First fo all, we are sure that all models are effective as they are much more better than naive mean prediction.
Secondly, we found using PCA transformation actually drags the accuracy behind for all models we covered. We reckon it as a result of the limited number of features, in which case, PCA is more of deleting variation and information from our model,instead of reducing redundancy like in high dimensional case. Additionally, the relative performance for different models are the same using PCA and Trans sets.

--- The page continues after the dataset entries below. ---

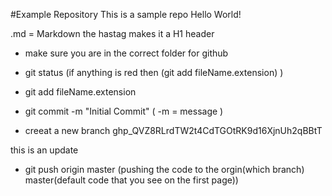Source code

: #Example Repository 
This is a sample repo Hello World!

.md = Markdown 
the hastag makes it a H1 header 


- make sure you are in the correct folder for github 
- git status (if anything is red then (git add fileName.extension) )
- git add fileName.extension
- git commit -m "Initial Commit" ( -m = message )


- creeat a new branch 
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

this is an update


- git push origin master (pushing the code to the orgin(which branch) master(default code that you see on the first page))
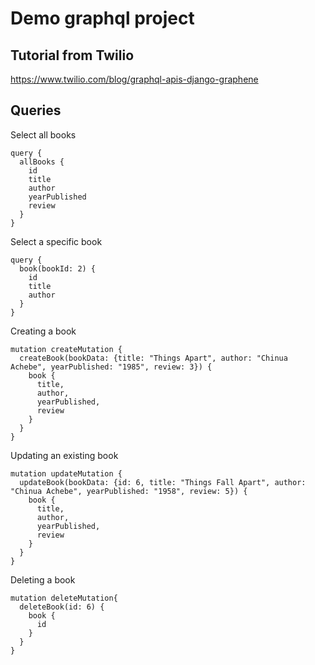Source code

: # Demo graphql project

## Tutorial from Twilio
https://www.twilio.com/blog/graphql-apis-django-graphene


## Queries

Select all books

    query {
      allBooks {
        id
        title
        author
        yearPublished
        review
      }
    }

Select a specific book

    query {
      book(bookId: 2) {
        id
        title
        author
      }
    }

Creating a book

    mutation createMutation {
      createBook(bookData: {title: "Things Apart", author: "Chinua Achebe", yearPublished: "1985", review: 3}) {
        book {
          title,
          author,
          yearPublished,
          review
        }
      }
    }

Updating an existing book

    mutation updateMutation {
      updateBook(bookData: {id: 6, title: "Things Fall Apart", author: "Chinua Achebe", yearPublished: "1958", review: 5}) {
        book {
          title,
          author,
          yearPublished,
          review
        }
      }
    }

Deleting a book

    mutation deleteMutation{
      deleteBook(id: 6) {
        book {
          id
        } 
      }
    }


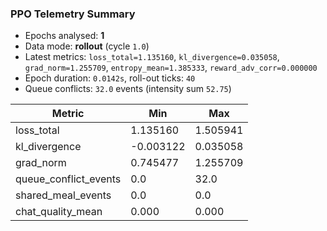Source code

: ### PPO Telemetry Summary

- Epochs analysed: **1**
- Data mode: **rollout** (cycle `1.0`)
- Latest metrics: `loss_total=1.135160`, `kl_divergence=0.035058`, `grad_norm=1.255709`, `entropy_mean=1.385333`, `reward_adv_corr=0.000000`
- Epoch duration: `0.0142s`, roll-out ticks: `40`
- Queue conflicts: `32.0` events (intensity sum `52.75`)

| Metric | Min | Max |
| --- | --- | --- |
| loss_total | 1.135160 | 1.505941 |
| kl_divergence | -0.003122 | 0.035058 |
| grad_norm | 0.745477 | 1.255709 |
| queue_conflict_events | 0.0 | 32.0 |
| shared_meal_events | 0.0 | 0.0 |
| chat_quality_mean | 0.000 | 0.000 |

And model-wise, ensemble models always give the best prediction in our case, while the priority between GBM and RF is not so clear as we can see that GBM is better when using T set and RF is better when P set. To emphasize more, the improvement is significant(around 0.06) comparing to kitchen sink. This is quite surprising because as we stated in the begin, ensemble algorithms are generally excellent in high dimensional cases but weak when features are few. We think it could be related to the grouped distribution of the houses’ price that makes tree-based algorithms work better. We can glimpse at the map again. Meanwhile, it also could be a result of non-linearity of the true model.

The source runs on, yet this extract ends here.